# i love ants



## Renagade (May 10, 2008)

ants are my favorite animal. i have kept them and rate them as an awesome critter to observe.a small 'farm' only last a month or two, and collecting them was easier when i was ten but looking at these pics i got off the net you can see why i like them so much.
the first one is the ducatti of all ants and the second is a honda goldwing.... feel free to add.


----------



## Chris89 (May 10, 2008)

I don't like ants lol, they're always biting me :S haha


----------



## noni (May 10, 2008)

cool they are trippy looking close up! nice one renegade


----------



## hornet (May 10, 2008)

i love ants, make good lizard food lol


----------



## Auzlizardking (May 10, 2008)

You can get help for that you know


----------



## notechistiger (May 11, 2008)

Lol, Auslizardking.


----------



## mebebrian (May 25, 2008)

Yeah dude, your wierd! 
Cool pics though


----------



## arbok (May 25, 2008)

got any pics of queen ants... always wondered wat they look like... and google hasnt worked so far.


----------



## Miss_Croft (May 25, 2008)

Renagade - Do you keep ants? 
If so how many colonies do you have?
Can you describe how you keep your ants?
What types of ants do you keep?
What is your favorite type of ant?

I think one of easiest ants to keep would be the Camponotus genius.


----------



## redbellybite (May 25, 2008)

each 2 there own I suppose.........to me they stink and they bite.........and they get into every nook and cranny i dont like them would love to get a lil devil in here to take over the plague of black ants that seem to like my bathroom as a place to live


----------



## FNQ_Snake (May 25, 2008)

I took this pic about 11 years ago (before the boom in digital cameras). I used 18 extension tubes, a 5 minute exposre with a 35mm lens and the camera was a Nikon FM2. It was a common black house ant found in Sydney.


----------



## Miss_Croft (May 25, 2008)

FNQ_Snake - that is a great photo. 

RBB - You would know this - but not all ants sting and most types do not inhabit houses. Ants can be used to reduce indects in gardens - many types are good pest hunters...


----------



## redbellybite (May 26, 2008)

i do understand croft that ants are apart of the eco sytem and over all they play a major part in the nature of things and yes i am aware not all sting but all bite and some species feel right at home in my house i wont use pesticides because of the threat it has on other animals including my own domestic pets i was just having a gripe about ants i hate roaches too but like i said i dont kill them with chemicals the GTF'S do a great job to get rid of roaches but the ants seem to have free run .........if anyone has a non chemical way of getting rid of these little beasties from my house i would be interested in knowing this ...........thanks


----------



## Earthling (May 26, 2008)

I repect ants too!
Ive got two good size colonies of meat ants on the property. Ive just cut up a load of ironbark with the usual mass of termites scurrying around chomping away with wild abandon and once split and loaded in the shed in came the meat ants, to clean up the discarded massacred and homeless wandering termites. They were going for it saturday arvie and all day yesterday and Im sure they will be hoarding a few more before dusk today. Good 'ol natures clean up crew.
How come Queensland meat ants dont bite like WA meat ants? Im guessing a different breed but they look very similiar.


----------



## slim6y (May 26, 2008)

Ants can go both ways Miss Croft - in Australia (especially the far north) we have an array of wonderful ants including Green Tree Ants. Now green tree ants aren't your usual sugar frolickers - nope, these fellows will attack and kill birds (including our beautiful sunbirds) if they do so feel like it.

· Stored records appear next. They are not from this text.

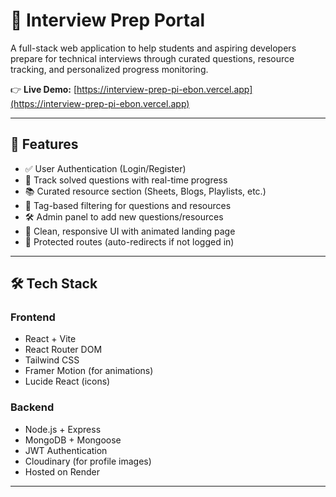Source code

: # 💼 Interview Prep Portal

A full-stack web application to help students and aspiring developers prepare for technical interviews through curated questions, resource tracking, and personalized progress monitoring.

👉 **Live Demo:** [https://interview-prep-pi-ebon.vercel.app](https://interview-prep-pi-ebon.vercel.app)

---

## 🚀 Features

- ✅ User Authentication (Login/Register)
- 📌 Track solved questions with real-time progress
- 📚 Curated resource section (Sheets, Blogs, Playlists, etc.)
- 🧩 Tag-based filtering for questions and resources
- 🛠️ Admin panel to add new questions/resources
- 🎯 Clean, responsive UI with animated landing page
- 🔐 Protected routes (auto-redirects if not logged in)

---

## 🛠 Tech Stack

### Frontend
- React + Vite
- React Router DOM
- Tailwind CSS
- Framer Motion (for animations)
- Lucide React (icons)

### Backend
- Node.js + Express
- MongoDB + Mongoose
- JWT Authentication
- Cloudinary (for profile images)
- Hosted on Render

---
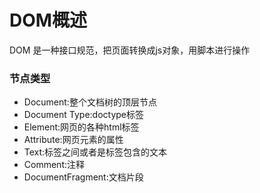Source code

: # DOM概述
DOM 是一种接口规范，把页面转换成js对象，用脚本进行操作

### 节点类型
* Document:整个文档树的顶层节点
* Document Type:doctype标签
* Element:网页的各种html标签
* Attribute:网页元素的属性
* Text:标签之间或者是标签包含的文本
* Comment:注释
* DocumentFragment:文档片段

I used to let their colonies to themselves. But when they started running the roost (my house in Smithfield) I began cutting their nests from the trees into open rubbish bins. I never once got stung... However, they're incredibly vicious predators.

They did keep the cockroach (the American cockroach) population down (thankfully). And apparently they taste just like peppermint when you eat their behinds.

I do have some great pictures of the green ants - but they're not available from my laptop at the moment 

I might upload a couple later (actually I think there's some on here - will check soon).

The other issue I have with ants are... They can 'actively farm mealy bug and aphids to the point that plants can be killed! They're the only other creature known that actively farm other animals. Now these ants will protect their flock of mealy bugs so viciously. The only way to effectively destroy the mealy bug is with insecticide as biocontrol methods are useless with the ants being so vicious!

So I do have a lot of respect for these animals, from the intricately weaved nests of the green tree ant to the farmer black ants. 

And lets not forget the humble termite - afterall, it's just an ant!

Found the picture:


----------



## Earthling (May 26, 2008)

slim6y said:


> And apparently they taste just like peppermint when you eat their behinds.


Howdy Slim. Dont know about just like peppermint, but they did have a bit of a zap to their taste if I remember correctly...wasnt too bad at all, well worth a try of some good aussie bush tucker.


----------



## redbellybite (May 26, 2008)

i have eaten them slimey when i was up at Jelatten they taste more like lemon/lime but bite like a bugger i have even had green ant tea its very refreshing and you put a heap of green ants into hot water shake well and strain the ants off place in fridge drink cold bloody beautiful..................


----------



## slim6y (May 26, 2008)

Earthling said:


> Howdy Slim. Dont know about just like peppermint, but they did have a bit of a zap to their taste if I remember correctly...wasnt too bad at all, well worth a try of some good aussie bush tucker.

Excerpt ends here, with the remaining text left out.